「フィナンシャル・タイムズ」紙の電子版は28日、「全方位外交」と呼ばれる日本の中立外交が転換点を迎えつつあると主張する記事を掲載した。
同記事は、イスラム過激派組織「イスラム国」によるとみられる日本人人質事件について触れた後で、安倍政権が「積極的平和主義」の一環として、これまでに同盟国への武器輸出から尖閣諸島周辺での警備の強化などを正当化してきたと紹介。また安倍首相は戦争を放棄することを定めた日本国憲法の第9条を改正することを望んでいるが、「非常に平和的な国民」は、ほぼ確実に国民投票で改憲を否決するだろうと述べている。

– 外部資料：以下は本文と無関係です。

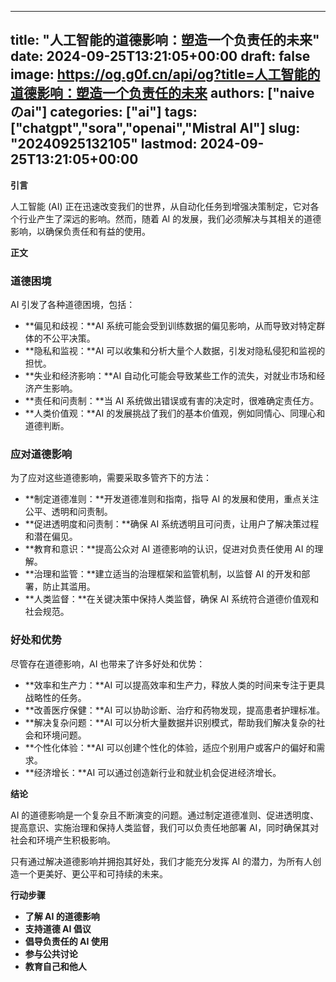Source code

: 
---
title: "人工智能的道德影响：塑造一个负责任的未来"
date: 2024-09-25T13:21:05+00:00
draft: false
image: https://og.g0f.cn/api/og?title=人工智能的道德影响：塑造一个负责任的未来
authors: ["naiveのai"]
categories: ["ai"]
tags: ["chatgpt","sora","openai","Mistral AI"]
slug: "20240925132105"
lastmod: 2024-09-25T13:21:05+00:00
---
**引言**

人工智能 (AI) 正在迅速改变我们的世界，从自动化任务到增强决策制定，它对各个行业产生了深远的影响。然而，随着 AI 的发展，我们必须解决与其相关的道德影响，以确保负责任和有益的使用。

**正文**

### 道德困境

AI 引发了各种道德困境，包括：

- **偏见和歧视：**AI 系统可能会受到训练数据的偏见影响，从而导致对特定群体的不公平决策。
- **隐私和监视：**AI 可以收集和分析大量个人数据，引发对隐私侵犯和监视的担忧。
- **失业和经济影响：**AI 自动化可能会导致某些工作的流失，对就业市场和经济产生影响。
- **责任和问责制：**当 AI 系统做出错误或有害的决定时，很难确定责任方。
- **人类价值观：**AI 的发展挑战了我们的基本价值观，例如同情心、同理心和道德判断。

### 应对道德影响

为了应对这些道德影响，需要采取多管齐下的方法：

- **制定道德准则：**开发道德准则和指南，指导 AI 的发展和使用，重点关注公平、透明和问责制。
- **促进透明度和问责制：**确保 AI 系统透明且可问责，让用户了解决策过程和潜在偏见。
- **教育和意识：**提高公众对 AI 道德影响的认识，促进对负责任使用 AI 的理解。
- **治理和监管：**建立适当的治理框架和监管机制，以监督 AI 的开发和部署，防止其滥用。
- **人类监督：**在关键决策中保持人类监督，确保 AI 系统符合道德价值观和社会规范。

### 好处和优势

尽管存在道德影响，AI 也带来了许多好处和优势：

- **效率和生产力：**AI 可以提高效率和生产力，释放人类的时间来专注于更具战略性的任务。
- **改善医疗保健：**AI 可以协助诊断、治疗和药物发现，提高患者护理标准。
- **解决复杂问题：**AI 可以分析大量数据并识别模式，帮助我们解决复杂的社会和环境问题。
- **个性化体验：**AI 可以创建个性化的体验，适应个别用户或客户的偏好和需求。
- **经济增长：**AI 可以通过创造新行业和就业机会促进经济增长。

**结论**

AI 的道德影响是一个复杂且不断演变的问题。通过制定道德准则、促进透明度、提高意识、实施治理和保持人类监督，我们可以负责任地部署 AI，同时确保其对社会和环境产生积极影响。

只有通过解决道德影响并拥抱其好处，我们才能充分发挥 AI 的潜力，为所有人创造一个更美好、更公平和可持续的未来。

**行动步骤**

- **了解 AI 的道德影响**
- **支持道德 AI 倡议**
- **倡导负责任的 AI 使用**
- **参与公共讨论**
- **教育自己和他人**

また同記事は、戦後の日本が「大雑把に言えば、皆の友人である振りをしながら自身の経済的な利益を追求する」ことを意味する「全方位外交」を掲げてきたと説明。現時点では、日本を防衛するという「汚れ仕事」は「米国に外注している」と述べた。一方で、日本の経済的な影響力が弱まり、中国の勃興や米同時多発テロによって悪化した戦略地政学的な問題に直面している現在では、日本の「中立という幻想」をうまく実現することが難しくなってきていると伝えている。